The jewelry industry is notorious for its insane markups on products and confusing array of terminology related to the metals used or gemstone grades – as with the “four C’s” of diamonds, for example. Now, a new startup – that’s managed to snag the old domain name Ice.com – is trying to change that. With its online jewelry marketplace, the company aims to not only offer great deals on rings, necklaces, bracelets, earrings, and more, but also wants to educate consumers so they know what price they should be paying for a given item.
Ice.com, the domain, has actually been around for a while. In its previous incarnation, it was also an online jewelry store. But the older company didn’t make it through the recession, allowing the new owners to buy the domain name for $3 million in 2014 in order to set up their own shop.
Now, the new Austin-based Ice.com is led by Justin Yoshimura (Chairman), who earlier sold his social loyalty platform 500friends to Merkle, along with Brandon Proctor (CEO), previously CMO at Build.com, where he helped grow the business from $70 million in online retail to over $500 million over the course of five years.
Ice.com also raised $2 million in seed funding, in an oversubscribed round which included investment from Maveron, Rivet, Quest, Uj Ventures, and angels Chris Friedland (Build.com founder), Kevin Chou (founder/CEO of Kabam), and Niraj Shah (founder/CEO of Wayfair).
(The funding actually closed in July 2015, but the company hadn’t announced this until now, because it wanted to bring its platform out of beta first.)
Explains Proctor, the founders decided to enter the online jewelry market because of the opportunity they both saw.
“The online part of jewelry is still in its infancy,” he says. While the U.S. jewelry market today is over $80 billion (for fine jewelry and watches combined), the e-commerce portion is still very small.
“It’s between 5 and 7 percent of the total jewelry market that’s actually online,” Proctor notes.
“It’s one of those laggard categories – it’s still stuck in the dark ages. And the growth you can experience in an underdeveloped category is huge,” he adds.
Ice.com’s website today operates as a marketplace, and specifically one that targets the middle of the market – meaning rings that are more likely around the $100 price point, not $5,000-plus, as on high-end sites.
Since Ice.com’s goal is to offer affordable, but quality, jewelry, its on-staff gemologists vet the sellers before they go live by ordering samples, and then they continue to randomly test the products after the sellers are live.
Today, there are currently over 100,000 SKUs online, but by the end of this year, the plan is to increase that to 350,000 or possibly even 500,000. That would make Ice.com bigger than any other jewelry site on the web.
In addition, Ice.com negotiates with vendors on pricing – it even requires they offer their items at a certain – but undisclosed – percentage off from competitive market pricing. (Ice.com actually crawls other retailers and marketplaces on the web to determine the current market price for an item.)

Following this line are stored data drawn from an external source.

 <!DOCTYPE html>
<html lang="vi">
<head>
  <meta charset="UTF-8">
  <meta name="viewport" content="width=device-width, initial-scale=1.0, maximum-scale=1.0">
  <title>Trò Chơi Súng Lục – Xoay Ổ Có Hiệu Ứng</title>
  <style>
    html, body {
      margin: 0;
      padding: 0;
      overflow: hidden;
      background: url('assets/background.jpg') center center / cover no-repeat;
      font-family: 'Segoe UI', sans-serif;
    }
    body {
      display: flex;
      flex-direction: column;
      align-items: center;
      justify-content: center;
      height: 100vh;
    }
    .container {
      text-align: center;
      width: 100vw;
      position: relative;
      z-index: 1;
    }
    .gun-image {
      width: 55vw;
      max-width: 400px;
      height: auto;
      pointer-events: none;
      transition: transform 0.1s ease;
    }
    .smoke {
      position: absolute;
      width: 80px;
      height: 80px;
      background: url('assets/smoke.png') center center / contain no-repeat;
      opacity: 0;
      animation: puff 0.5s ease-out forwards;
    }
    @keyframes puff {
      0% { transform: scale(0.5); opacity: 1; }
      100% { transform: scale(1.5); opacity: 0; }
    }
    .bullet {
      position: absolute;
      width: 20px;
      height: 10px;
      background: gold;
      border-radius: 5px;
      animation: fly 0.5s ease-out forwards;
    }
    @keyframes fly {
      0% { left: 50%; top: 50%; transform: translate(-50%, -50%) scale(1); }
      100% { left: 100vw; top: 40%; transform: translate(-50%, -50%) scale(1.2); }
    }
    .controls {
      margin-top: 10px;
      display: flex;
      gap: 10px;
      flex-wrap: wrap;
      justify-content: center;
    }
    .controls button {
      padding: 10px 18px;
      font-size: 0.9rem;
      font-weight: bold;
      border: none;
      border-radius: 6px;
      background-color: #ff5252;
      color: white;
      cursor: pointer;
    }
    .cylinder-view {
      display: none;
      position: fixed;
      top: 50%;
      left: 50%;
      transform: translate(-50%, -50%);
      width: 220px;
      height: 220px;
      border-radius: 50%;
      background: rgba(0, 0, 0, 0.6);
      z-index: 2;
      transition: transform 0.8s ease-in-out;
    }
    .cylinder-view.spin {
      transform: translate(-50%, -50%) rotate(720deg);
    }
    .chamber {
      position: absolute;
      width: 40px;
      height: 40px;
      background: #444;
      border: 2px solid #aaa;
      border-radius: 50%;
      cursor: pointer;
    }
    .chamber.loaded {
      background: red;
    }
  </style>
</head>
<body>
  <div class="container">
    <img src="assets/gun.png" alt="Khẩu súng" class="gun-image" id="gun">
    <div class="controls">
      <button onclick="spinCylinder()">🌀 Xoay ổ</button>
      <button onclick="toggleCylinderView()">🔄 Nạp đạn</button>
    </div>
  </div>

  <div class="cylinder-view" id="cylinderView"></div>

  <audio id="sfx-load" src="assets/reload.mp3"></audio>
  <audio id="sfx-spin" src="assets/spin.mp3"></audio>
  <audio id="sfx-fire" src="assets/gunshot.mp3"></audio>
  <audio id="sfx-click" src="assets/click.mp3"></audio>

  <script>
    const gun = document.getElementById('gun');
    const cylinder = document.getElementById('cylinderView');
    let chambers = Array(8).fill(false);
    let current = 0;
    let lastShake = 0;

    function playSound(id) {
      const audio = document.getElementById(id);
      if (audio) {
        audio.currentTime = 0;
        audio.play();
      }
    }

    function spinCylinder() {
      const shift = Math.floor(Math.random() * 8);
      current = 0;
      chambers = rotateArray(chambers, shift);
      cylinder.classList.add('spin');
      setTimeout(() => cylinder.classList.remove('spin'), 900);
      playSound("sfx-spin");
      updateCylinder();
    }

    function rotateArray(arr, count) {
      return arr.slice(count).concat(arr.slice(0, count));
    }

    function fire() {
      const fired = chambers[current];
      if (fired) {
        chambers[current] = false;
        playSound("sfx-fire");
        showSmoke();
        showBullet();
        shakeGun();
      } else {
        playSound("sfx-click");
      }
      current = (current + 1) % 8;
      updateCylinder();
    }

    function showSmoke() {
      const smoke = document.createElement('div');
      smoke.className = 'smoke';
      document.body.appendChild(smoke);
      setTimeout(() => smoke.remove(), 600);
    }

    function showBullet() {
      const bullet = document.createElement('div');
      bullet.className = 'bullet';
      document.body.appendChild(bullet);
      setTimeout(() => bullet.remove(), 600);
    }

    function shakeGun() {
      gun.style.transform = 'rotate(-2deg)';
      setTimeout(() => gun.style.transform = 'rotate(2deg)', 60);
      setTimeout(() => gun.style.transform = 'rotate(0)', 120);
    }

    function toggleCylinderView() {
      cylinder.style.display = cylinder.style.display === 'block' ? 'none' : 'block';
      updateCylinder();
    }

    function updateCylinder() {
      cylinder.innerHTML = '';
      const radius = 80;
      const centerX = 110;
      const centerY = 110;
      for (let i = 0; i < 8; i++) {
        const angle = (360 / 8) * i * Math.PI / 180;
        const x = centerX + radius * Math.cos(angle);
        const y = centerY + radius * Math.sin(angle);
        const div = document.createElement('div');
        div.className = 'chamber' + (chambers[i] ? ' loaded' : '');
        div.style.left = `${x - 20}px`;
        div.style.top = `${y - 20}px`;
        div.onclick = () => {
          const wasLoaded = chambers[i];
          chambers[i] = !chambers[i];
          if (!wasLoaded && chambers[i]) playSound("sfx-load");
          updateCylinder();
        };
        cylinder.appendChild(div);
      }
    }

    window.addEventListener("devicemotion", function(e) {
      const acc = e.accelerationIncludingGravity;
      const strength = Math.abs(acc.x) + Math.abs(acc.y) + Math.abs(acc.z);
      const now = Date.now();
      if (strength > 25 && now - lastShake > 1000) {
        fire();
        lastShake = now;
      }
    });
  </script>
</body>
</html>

Proctor explains that Ice.com’s advantage over other marketplaces is that it’s a jewelry-specific site. Ebay may be large, but its reputation is still that it’s a “secondhand” marketplace. Amazon, meanwhile, isn’t specifically designed for selling jewelry and doesn’t always have all the attributes an online jewelry store would have.
“Because we have a specific jewelry-based site that caters just to this audience, it gives us the ability to acquire product today at a much lower rate,” says Proctor. “And we actually require that of our vendors.”
It also just rolled out a VIP program that lets buyers pay a monthly subscription (currently $12.99/mo, though that could change) in order to buy jewelry at close to cost, as well as enjoy other benefits like free birthday gifts, recommendations from a personal stylist, extended warranties and more.
However, one of the key features Ice.com will offer won’t go live for about three more months: the education component.
The company has been developing a database of information that will be dynamically linked to products on the site that will help consumers understand what different terms mean, and most importantly, what a fair price for that item may be. In the future, the goal is to help consumers find the best price – even if that’s not on Ice.com.
As someone who’s the ideal demographic for Ice.com – female and 30’s-ish – I’d say the site has a good shot. When checking it out ahead of our interview, I found myself favoriting items and even buying something for myself – yes, at full price, out of my own pocket, in case you’re wondering.